When you copy the data, keep every line exactly as written and skip the pictures.

━━━━━━━━━━━━━━━━━━━━

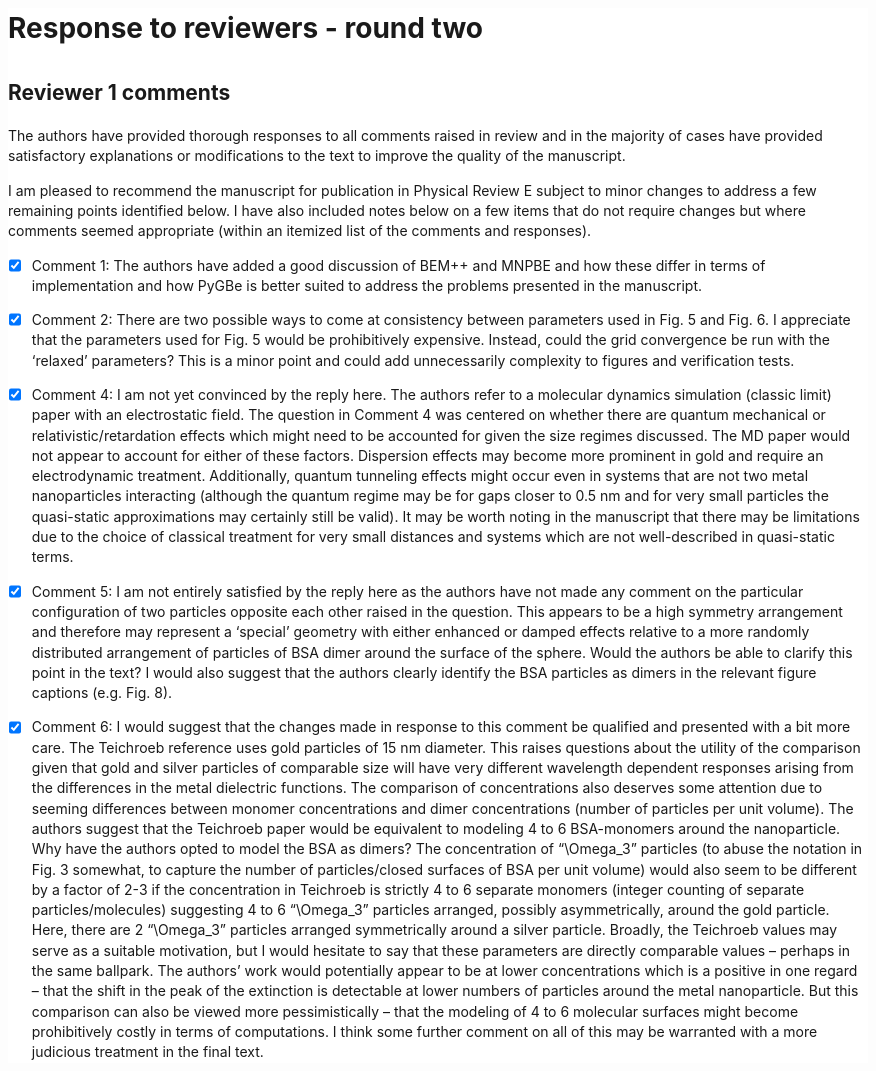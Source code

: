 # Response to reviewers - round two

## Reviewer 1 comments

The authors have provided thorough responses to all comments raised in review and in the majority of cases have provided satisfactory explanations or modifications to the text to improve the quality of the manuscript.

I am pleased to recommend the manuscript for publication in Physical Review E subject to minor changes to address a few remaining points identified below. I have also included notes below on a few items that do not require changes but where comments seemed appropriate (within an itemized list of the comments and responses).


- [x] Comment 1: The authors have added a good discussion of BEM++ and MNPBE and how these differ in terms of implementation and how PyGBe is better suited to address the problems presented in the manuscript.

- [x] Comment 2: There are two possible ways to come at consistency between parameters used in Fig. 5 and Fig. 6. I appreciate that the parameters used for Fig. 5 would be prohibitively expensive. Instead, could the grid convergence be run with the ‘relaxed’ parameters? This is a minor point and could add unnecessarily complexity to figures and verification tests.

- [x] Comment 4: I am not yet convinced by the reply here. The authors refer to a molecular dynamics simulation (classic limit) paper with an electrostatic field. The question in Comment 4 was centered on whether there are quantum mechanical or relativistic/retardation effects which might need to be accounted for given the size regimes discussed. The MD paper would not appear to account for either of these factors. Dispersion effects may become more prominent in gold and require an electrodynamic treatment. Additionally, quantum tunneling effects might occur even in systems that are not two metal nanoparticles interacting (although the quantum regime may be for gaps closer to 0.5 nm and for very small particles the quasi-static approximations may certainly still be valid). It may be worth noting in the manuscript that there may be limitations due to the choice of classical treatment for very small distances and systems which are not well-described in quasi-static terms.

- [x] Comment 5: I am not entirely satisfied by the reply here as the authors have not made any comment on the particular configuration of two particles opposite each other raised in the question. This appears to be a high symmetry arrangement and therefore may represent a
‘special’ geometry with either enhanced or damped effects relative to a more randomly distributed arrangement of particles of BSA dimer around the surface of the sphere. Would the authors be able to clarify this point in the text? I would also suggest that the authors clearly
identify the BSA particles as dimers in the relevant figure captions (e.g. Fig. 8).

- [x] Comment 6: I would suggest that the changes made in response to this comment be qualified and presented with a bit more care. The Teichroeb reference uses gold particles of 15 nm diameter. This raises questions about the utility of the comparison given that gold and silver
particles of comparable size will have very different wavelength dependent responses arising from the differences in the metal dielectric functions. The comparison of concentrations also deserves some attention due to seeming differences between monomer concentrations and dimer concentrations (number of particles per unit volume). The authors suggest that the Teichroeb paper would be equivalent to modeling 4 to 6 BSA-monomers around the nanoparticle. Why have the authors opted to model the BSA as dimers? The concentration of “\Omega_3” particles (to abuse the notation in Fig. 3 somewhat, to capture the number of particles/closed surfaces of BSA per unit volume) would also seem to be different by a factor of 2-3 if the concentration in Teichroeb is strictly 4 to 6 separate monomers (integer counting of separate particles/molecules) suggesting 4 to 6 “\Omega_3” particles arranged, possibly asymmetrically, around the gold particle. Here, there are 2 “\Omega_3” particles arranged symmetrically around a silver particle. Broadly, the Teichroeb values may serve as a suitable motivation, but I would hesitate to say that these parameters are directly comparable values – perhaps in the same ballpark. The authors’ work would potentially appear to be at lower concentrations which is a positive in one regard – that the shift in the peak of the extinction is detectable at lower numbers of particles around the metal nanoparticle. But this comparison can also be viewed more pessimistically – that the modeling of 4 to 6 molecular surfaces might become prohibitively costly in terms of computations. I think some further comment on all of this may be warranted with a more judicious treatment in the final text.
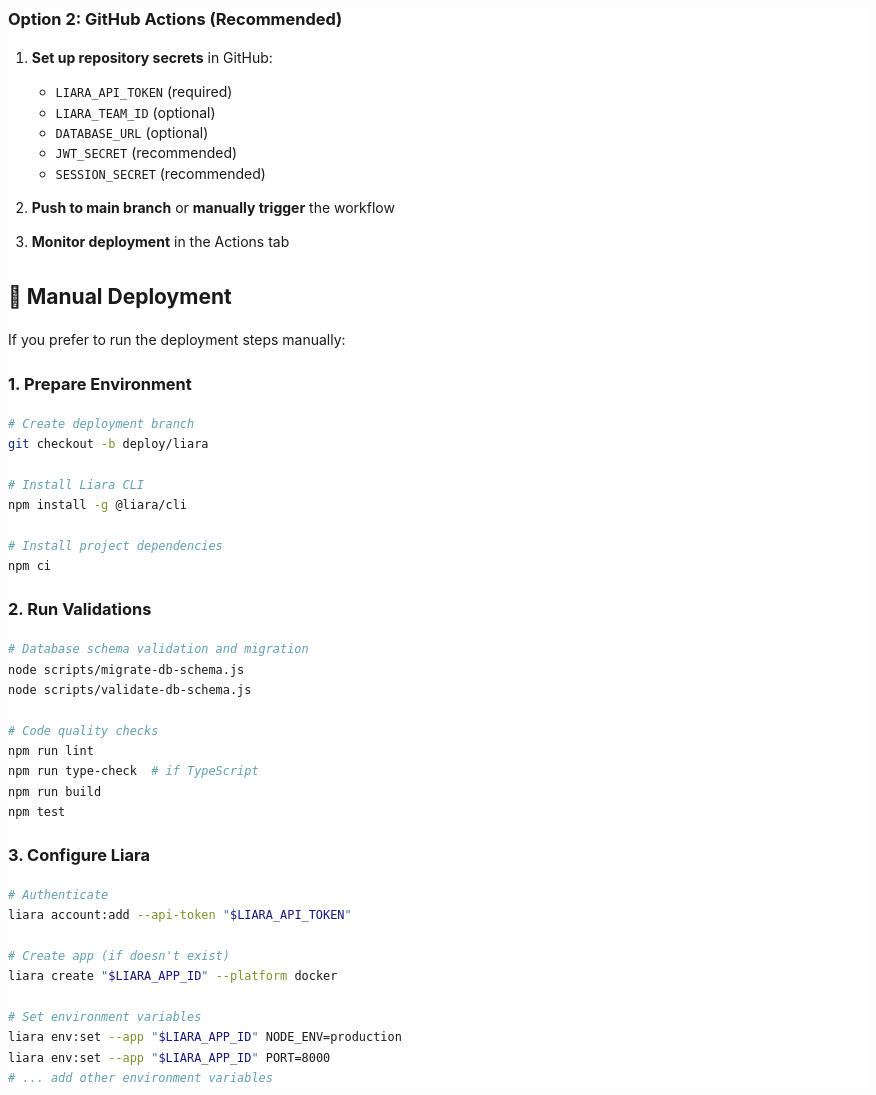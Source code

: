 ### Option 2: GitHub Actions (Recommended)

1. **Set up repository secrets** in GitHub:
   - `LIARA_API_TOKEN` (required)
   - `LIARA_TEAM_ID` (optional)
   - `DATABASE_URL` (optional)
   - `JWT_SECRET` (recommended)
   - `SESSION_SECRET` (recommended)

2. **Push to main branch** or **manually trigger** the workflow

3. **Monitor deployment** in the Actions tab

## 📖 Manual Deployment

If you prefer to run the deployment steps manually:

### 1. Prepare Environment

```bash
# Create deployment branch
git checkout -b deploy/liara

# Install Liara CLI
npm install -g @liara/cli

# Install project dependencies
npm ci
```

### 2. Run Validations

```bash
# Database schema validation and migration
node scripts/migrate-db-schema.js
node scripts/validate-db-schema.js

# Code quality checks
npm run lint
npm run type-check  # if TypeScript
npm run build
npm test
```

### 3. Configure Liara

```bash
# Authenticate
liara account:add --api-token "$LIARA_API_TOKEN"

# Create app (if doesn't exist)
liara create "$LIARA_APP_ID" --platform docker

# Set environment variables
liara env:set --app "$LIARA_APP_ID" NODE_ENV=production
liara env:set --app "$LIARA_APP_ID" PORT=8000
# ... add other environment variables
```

━━━━━━━━━━━━━━━━━━━━

— THE COMPLETED TASK —
Source code

: # Response to reviewers - round two

## Reviewer 1 comments

The authors have provided thorough responses to all comments raised in review and in the majority of cases have provided satisfactory explanations or modifications to the text to improve the quality of the manuscript.

I am pleased to recommend the manuscript for publication in Physical Review E subject to minor changes to address a few remaining points identified below. I have also included notes below on a few items that do not require changes but where comments seemed appropriate (within an itemized list of the comments and responses).


- [x] Comment 1: The authors have added a good discussion of BEM++ and MNPBE and how these differ in terms of implementation and how PyGBe is better suited to address the problems presented in the manuscript.

- [x] Comment 2: There are two possible ways to come at consistency between parameters used in Fig. 5 and Fig. 6. I appreciate that the parameters used for Fig. 5 would be prohibitively expensive. Instead, could the grid convergence be run with the ‘relaxed’ parameters? This is a minor point and could add unnecessarily complexity to figures and verification tests.

- [x] Comment 4: I am not yet convinced by the reply here. The authors refer to a molecular dynamics simulation (classic limit) paper with an electrostatic field. The question in Comment 4 was centered on whether there are quantum mechanical or relativistic/retardation effects which might need to be accounted for given the size regimes discussed. The MD paper would not appear to account for either of these factors. Dispersion effects may become more prominent in gold and require an electrodynamic treatment. Additionally, quantum tunneling effects might occur even in systems that are not two metal nanoparticles interacting (although the quantum regime may be for gaps closer to 0.5 nm and for very small particles the quasi-static approximations may certainly still be valid). It may be worth noting in the manuscript that there may be limitations due to the choice of classical treatment for very small distances and systems which are not well-described in quasi-static terms.

- [x] Comment 5: I am not entirely satisfied by the reply here as the authors have not made any comment on the particular configuration of two particles opposite each other raised in the question. This appears to be a high symmetry arrangement and therefore may represent a
‘special’ geometry with either enhanced or damped effects relative to a more randomly distributed arrangement of particles of BSA dimer around the surface of the sphere. Would the authors be able to clarify this point in the text? I would also suggest that the authors clearly
identify the BSA particles as dimers in the relevant figure captions (e.g. Fig. 8).

- [x] Comment 6: I would suggest that the changes made in response to this comment be qualified and presented with a bit more care. The Teichroeb reference uses gold particles of 15 nm diameter. This raises questions about the utility of the comparison given that gold and silver
particles of comparable size will have very different wavelength dependent responses arising from the differences in the metal dielectric functions. The comparison of concentrations also deserves some attention due to seeming differences between monomer concentrations and dimer concentrations (number of particles per unit volume). The authors suggest that the Teichroeb paper would be equivalent to modeling 4 to 6 BSA-monomers around the nanoparticle. Why have the authors opted to model the BSA as dimers? The concentration of “\Omega_3” particles (to abuse the notation in Fig. 3 somewhat, to capture the number of particles/closed surfaces of BSA per unit volume) would also seem to be different by a factor of 2-3 if the concentration in Teichroeb is strictly 4 to 6 separate monomers (integer counting of separate particles/molecules) suggesting 4 to 6 “\Omega_3” particles arranged, possibly asymmetrically, around the gold particle. Here, there are 2 “\Omega_3” particles arranged symmetrically around a silver particle. Broadly, the Teichroeb values may serve as a suitable motivation, but I would hesitate to say that these parameters are directly comparable values – perhaps in the same ballpark. The authors’ work would potentially appear to be at lower concentrations which is a positive in one regard – that the shift in the peak of the extinction is detectable at lower numbers of particles around the metal nanoparticle. But this comparison can also be viewed more pessimistically – that the modeling of 4 to 6 molecular surfaces might become prohibitively costly in terms of computations. I think some further comment on all of this may be warranted with a more judicious treatment in the final text.
Source code

: ### Option 2: GitHub Actions (Recommended)

1. **Set up repository secrets** in GitHub:
   - `LIARA_API_TOKEN` (required)
   - `LIARA_TEAM_ID` (optional)
   - `DATABASE_URL` (optional)
   - `JWT_SECRET` (recommended)
   - `SESSION_SECRET` (recommended)

2. **Push to main branch** or **manually trigger** the workflow

3. **Monitor deployment** in the Actions tab

## 📖 Manual Deployment

If you prefer to run the deployment steps manually:

### 1. Prepare Environment

```bash
# Create deployment branch
git checkout -b deploy/liara

# Install Liara CLI
npm install -g @liara/cli

# Install project dependencies
npm ci
```

### 2. Run Validations

```bash
# Database schema validation and migration
node scripts/migrate-db-schema.js
node scripts/validate-db-schema.js

# Code quality checks
npm run lint
npm run type-check  # if TypeScript
npm run build
npm test
```

### 3. Configure Liara

```bash
# Authenticate
liara account:add --api-token "$LIARA_API_TOKEN"

# Create app (if doesn't exist)
liara create "$LIARA_APP_ID" --platform docker

# Set environment variables
liara env:set --app "$LIARA_APP_ID" NODE_ENV=production
liara env:set --app "$LIARA_APP_ID" PORT=8000
# ... add other environment variables
```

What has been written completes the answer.